神田裕子著『職場の「困った人」をうまく動かす心理術』(三笠書房刊)をめぐる発売前騒動は、現代社会の病理を如実に表しています。最も顕著なのは、批判者の大半が本書を一行も読んでいないという事実です。彼らは出版前の書籍に対して、タイトルだけを見て「これは差別だ」と決めつけ、感情的な攻撃を繰り広げています。

「読んでいない本を批判する」という究極の愚行

批判者たちは本を読まずに著者や出版社の意図を完全に曲解し、非難の大合唱を始めています。これは中世の魔女狩りと同じく、内容も確認せずに集団ヒステリーによって特定の対象を「悪」と決めつける行為です。

知的に誠実な人間なら、批判する前にまず対象を理解しようと努めるはずです。

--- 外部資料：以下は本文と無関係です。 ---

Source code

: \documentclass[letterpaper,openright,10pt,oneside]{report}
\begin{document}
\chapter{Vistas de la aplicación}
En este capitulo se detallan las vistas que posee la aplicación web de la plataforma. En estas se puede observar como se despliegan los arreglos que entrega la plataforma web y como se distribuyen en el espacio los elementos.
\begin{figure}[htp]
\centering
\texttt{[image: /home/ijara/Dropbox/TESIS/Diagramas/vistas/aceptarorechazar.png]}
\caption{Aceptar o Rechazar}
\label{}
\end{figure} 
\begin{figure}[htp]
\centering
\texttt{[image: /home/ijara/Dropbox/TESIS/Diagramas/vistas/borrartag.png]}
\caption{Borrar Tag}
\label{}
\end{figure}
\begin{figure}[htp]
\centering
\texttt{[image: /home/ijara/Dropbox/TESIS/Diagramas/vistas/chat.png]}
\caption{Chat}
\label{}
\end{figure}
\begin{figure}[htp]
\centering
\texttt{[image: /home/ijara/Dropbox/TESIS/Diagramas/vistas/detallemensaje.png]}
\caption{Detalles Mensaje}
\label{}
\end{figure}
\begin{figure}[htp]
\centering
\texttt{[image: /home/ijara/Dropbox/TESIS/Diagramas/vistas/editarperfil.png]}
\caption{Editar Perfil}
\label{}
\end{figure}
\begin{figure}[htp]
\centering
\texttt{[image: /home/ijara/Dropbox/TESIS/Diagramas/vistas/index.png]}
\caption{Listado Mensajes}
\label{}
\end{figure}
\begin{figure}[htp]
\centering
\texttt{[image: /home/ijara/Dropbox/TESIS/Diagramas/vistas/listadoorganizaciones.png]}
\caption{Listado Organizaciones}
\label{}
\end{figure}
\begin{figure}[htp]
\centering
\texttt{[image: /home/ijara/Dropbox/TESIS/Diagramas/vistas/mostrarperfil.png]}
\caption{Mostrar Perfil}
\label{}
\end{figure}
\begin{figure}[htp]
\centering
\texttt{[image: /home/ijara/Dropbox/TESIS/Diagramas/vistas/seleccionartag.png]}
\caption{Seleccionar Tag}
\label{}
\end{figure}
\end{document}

本を読まずに批判するということは、「私は無知ですが、それでも意見を言う権利があります」と宣言しているようなものであり、そのような無責任な発言に価値はありません。

実際に本書を読むと、著者の意図が誤解されていることは一目瞭然です。本書は「困った人」を排除するためのマニュアルではなく、多様な特性を持つ人々との効果的なコミュニケーション方法を提案するものです。三笠書房の公式見解にもあるように、本書は「理解を深めるもの」として企画されています。

もちろん、「困った人」という表現の選択には議論の余地があるでしょう。しかし、その一点のみを取り上げて著者の意図全体を否定することは短絡的です。本を読まずに「この著者は差別主義者だ」と決めつけることは、著者に対する差別行為ではないでしょうか。

「正義の仮面」を被った批判者の自己矛盾

この騒動で嘲笑すべきは、「社会正義の戦士」を自任する批判者たちの滑稽な自己矛盾です。彼らは「差別をなくせ」と叫びながら、相手を一方的に悪者に仕立て上げるという差別的な行為を平然と行っています。

批判者たちは自分の行為を「弱者を守るため」と正当化していますが、実際には単なる自己満足です。もし本当に当事者のことを考えているなら、まず本を読み、その上で建設的な対話を行うはずです。

さらに皮肉なのは、彼らの行為が発達障害を含む多様な特性についての理解を深めるための議論そのものをタブー視させ、結果的に当事者に不利益をもたらしていることです。

結論:無知と偽善を超えて

この書籍をめぐる騒動は、現代社会における議論の劣化を象徴しています。本を読まずに批判するという愚かさ、「正義」の名を借りた自己満足的な攻撃、そして批判の結果として当事者理解がむしろ阻害されるという皮肉です。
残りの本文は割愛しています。